I intend to prove that consecutive Fibonacci series terms are co-prime using only property of linear combinations, without recourse to $\gcd$ of the first two terms of the series being $1$, or any way to $\gcd$.

My analysis is based on simple fact that in a Fibonacci series, in general a term is reflected thrice, as shown below:

Let the Fibonacci series be having terms at each step of computation denoted by : $F_{n+1} = F_{n} + F_{n-1}$ with the terms being given in a sequence by:

$$ \begin{align} F_{n} =& \ F_{n-1}+ {\overbrace{F_{n-2}}^{\large last}} \\ F_{n-1} =& \ {\overbrace{F_{n-2}}^{\large middle}} + F_{n-3} \\ {\overbrace{F_{n-2}}^{\large first}} =& \ F_{n-3} + F_{n-4} \\ F_{n-3} =& \ F_{n-4} + F_{n-5} \\ & \ ... \\ F_2=& \ 2.F_1 \end{align} $$

Say, $F_{n-2}$ becomes first, middle and last terms in successive linear combinations.
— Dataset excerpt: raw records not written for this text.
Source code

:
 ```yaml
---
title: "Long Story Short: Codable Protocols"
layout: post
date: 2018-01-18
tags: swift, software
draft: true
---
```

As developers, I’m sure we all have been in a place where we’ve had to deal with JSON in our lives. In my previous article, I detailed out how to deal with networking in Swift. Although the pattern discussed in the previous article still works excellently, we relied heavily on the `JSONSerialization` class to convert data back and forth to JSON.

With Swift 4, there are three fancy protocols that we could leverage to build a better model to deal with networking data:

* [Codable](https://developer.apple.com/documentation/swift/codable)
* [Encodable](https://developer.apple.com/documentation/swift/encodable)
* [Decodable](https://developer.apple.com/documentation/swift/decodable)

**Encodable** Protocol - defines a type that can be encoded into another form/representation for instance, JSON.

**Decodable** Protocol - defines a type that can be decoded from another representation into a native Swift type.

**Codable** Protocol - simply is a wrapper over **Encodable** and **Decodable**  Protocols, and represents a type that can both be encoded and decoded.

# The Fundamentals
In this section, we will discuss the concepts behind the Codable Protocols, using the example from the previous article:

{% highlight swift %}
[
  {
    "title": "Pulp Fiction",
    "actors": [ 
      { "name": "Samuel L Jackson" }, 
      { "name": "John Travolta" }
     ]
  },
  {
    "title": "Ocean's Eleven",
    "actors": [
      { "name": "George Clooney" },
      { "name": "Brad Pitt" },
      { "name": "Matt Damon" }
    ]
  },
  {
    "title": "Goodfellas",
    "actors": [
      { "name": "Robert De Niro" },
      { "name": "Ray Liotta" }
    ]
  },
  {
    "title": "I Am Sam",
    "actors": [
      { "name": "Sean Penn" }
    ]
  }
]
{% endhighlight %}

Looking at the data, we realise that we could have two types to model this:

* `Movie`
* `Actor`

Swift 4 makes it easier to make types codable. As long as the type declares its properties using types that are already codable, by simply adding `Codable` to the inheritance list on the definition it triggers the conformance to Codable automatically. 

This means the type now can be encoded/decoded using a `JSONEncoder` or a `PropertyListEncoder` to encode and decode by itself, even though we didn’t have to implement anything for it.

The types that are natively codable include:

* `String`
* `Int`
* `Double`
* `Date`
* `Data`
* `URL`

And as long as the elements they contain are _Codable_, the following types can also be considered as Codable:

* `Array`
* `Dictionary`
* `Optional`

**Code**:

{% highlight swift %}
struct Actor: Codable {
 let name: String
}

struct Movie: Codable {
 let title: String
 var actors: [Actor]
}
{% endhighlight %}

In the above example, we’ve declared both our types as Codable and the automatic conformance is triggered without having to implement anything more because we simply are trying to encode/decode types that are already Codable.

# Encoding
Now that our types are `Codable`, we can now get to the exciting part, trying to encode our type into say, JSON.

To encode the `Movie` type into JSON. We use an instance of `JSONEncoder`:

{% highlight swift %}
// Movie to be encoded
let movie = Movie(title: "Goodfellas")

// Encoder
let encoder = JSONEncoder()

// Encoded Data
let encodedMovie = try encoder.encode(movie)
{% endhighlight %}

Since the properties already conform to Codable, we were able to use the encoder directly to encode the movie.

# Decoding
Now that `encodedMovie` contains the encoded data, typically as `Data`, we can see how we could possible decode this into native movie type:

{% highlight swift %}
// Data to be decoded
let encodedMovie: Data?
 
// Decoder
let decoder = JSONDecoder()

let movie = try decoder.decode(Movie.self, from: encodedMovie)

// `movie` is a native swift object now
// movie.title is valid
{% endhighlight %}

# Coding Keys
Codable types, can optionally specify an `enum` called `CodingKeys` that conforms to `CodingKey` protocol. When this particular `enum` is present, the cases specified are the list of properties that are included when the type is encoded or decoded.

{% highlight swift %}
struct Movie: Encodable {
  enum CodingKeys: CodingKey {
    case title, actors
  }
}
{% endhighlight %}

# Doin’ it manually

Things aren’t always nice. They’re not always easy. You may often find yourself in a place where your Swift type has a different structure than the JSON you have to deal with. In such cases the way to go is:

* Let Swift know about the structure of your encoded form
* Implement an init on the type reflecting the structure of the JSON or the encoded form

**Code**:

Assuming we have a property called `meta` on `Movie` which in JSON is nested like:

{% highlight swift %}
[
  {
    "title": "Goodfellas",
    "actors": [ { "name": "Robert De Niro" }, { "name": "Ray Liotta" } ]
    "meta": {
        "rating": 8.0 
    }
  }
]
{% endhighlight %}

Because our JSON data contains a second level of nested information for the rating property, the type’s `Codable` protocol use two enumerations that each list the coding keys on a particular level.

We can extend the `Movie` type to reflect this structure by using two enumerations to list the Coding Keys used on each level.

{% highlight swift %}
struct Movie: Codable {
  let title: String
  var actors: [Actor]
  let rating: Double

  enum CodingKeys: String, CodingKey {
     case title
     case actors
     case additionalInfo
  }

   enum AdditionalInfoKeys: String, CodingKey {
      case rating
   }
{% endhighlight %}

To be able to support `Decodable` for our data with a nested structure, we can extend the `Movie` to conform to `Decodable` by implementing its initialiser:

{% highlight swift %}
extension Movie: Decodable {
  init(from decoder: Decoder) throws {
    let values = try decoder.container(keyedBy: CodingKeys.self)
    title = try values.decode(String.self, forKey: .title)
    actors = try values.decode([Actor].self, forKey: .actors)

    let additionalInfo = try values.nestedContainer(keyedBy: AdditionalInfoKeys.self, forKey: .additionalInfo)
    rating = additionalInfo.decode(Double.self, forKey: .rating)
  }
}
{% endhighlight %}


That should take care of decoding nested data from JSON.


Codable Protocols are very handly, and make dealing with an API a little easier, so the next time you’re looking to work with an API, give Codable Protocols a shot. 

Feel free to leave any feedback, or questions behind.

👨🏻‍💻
This means that an $even$ term will lead to first time being a 'first term' (as a sum of two odd numbers); then as 'middle term' (as a sum of itself, and $F_{n-3}$, an odd term), with sum on l.h.s., $ F_{n-1}$ being an odd number (as sum of even & odd) ; then finally as a 'last term' with the sum $F_{n}$ being again an odd number, as $F_{n} = 2.F_{n-2} (even) + F_{n-3} (odd)$.

Definitely, odd and even terms are co-prime, but if some more polished explanation is offered by the property of linear combinations.